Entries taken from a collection
↓↓↓

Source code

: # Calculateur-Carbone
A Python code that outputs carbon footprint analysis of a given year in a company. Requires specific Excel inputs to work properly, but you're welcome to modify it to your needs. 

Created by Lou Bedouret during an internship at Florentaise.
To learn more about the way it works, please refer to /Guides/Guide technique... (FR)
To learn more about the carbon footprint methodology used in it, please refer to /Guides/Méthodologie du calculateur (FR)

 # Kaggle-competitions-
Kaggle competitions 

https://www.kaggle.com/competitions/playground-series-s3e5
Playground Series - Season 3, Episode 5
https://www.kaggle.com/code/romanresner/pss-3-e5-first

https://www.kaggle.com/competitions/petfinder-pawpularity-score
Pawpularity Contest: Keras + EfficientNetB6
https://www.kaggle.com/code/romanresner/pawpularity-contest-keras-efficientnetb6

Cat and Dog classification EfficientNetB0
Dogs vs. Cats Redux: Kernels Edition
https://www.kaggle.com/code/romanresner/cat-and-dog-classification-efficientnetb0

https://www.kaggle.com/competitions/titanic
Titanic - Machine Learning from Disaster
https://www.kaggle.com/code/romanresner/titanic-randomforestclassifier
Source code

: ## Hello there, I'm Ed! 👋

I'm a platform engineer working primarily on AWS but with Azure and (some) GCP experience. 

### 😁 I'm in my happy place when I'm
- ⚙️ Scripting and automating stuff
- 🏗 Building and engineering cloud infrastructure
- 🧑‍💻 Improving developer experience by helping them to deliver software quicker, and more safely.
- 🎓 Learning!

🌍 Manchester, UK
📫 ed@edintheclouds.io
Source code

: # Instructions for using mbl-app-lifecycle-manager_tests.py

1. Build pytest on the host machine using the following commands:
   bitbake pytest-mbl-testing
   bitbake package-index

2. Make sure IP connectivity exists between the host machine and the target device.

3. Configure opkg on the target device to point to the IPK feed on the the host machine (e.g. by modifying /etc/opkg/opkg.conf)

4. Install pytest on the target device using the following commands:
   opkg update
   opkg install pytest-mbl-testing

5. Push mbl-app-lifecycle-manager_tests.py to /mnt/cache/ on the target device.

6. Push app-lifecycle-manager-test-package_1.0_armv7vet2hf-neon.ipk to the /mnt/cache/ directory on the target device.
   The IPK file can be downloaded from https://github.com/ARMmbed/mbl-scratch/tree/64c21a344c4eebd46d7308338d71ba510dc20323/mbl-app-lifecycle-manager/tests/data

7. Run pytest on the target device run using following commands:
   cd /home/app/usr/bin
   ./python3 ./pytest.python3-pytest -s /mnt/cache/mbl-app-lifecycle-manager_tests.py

↑↑↑

### WORK ITEM
All records are to be written out exactly.

### TASK RESULT
Source code

: # Calculateur-Carbone
A Python code that outputs carbon footprint analysis of a given year in a company. Requires specific Excel inputs to work properly, but you're welcome to modify it to your needs. 

Created by Lou Bedouret during an internship at Florentaise.
To learn more about the way it works, please refer to /Guides/Guide technique... (FR)
To learn more about the carbon footprint methodology used in it, please refer to /Guides/Méthodologie du calculateur (FR)

 # Kaggle-competitions-
Kaggle competitions 

https://www.kaggle.com/competitions/playground-series-s3e5
Playground Series - Season 3, Episode 5
https://www.kaggle.com/code/romanresner/pss-3-e5-first

https://www.kaggle.com/competitions/petfinder-pawpularity-score
Pawpularity Contest: Keras + EfficientNetB6
https://www.kaggle.com/code/romanresner/pawpularity-contest-keras-efficientnetb6

Cat and Dog classification EfficientNetB0
Dogs vs. Cats Redux: Kernels Edition
https://www.kaggle.com/code/romanresner/cat-and-dog-classification-efficientnetb0

https://www.kaggle.com/competitions/titanic
Titanic - Machine Learning from Disaster
https://www.kaggle.com/code/romanresner/titanic-randomforestclassifier
Source code

: ## Hello there, I'm Ed! 👋

I'm a platform engineer working primarily on AWS but with Azure and (some) GCP experience. 

### 😁 I'm in my happy place when I'm
- ⚙️ Scripting and automating stuff
- 🏗 Building and engineering cloud infrastructure
- 🧑‍💻 Improving developer experience by helping them to deliver software quicker, and more safely.
- 🎓 Learning!

🌍 Manchester, UK
📫 ed@edintheclouds.io
Source code

: # Instructions for using mbl-app-lifecycle-manager_tests.py

1. Build pytest on the host machine using the following commands:
   bitbake pytest-mbl-testing
   bitbake package-index

2. Make sure IP connectivity exists between the host machine and the target device.

3. Configure opkg on the target device to point to the IPK feed on the the host machine (e.g. by modifying /etc/opkg/opkg.conf)

4. Install pytest on the target device using the following commands:
   opkg update
   opkg install pytest-mbl-testing

5. Push mbl-app-lifecycle-manager_tests.py to /mnt/cache/ on the target device.

6. Push app-lifecycle-manager-test-package_1.0_armv7vet2hf-neon.ipk to the /mnt/cache/ directory on the target device.
   The IPK file can be downloaded from https://github.com/ARMmbed/mbl-scratch/tree/64c21a344c4eebd46d7308338d71ba510dc20323/mbl-app-lifecycle-manager/tests/data

7. Run pytest on the target device run using following commands:
   cd /home/app/usr/bin
   ./python3 ./pytest.python3-pytest -s /mnt/cache/mbl-app-lifecycle-manager_tests.py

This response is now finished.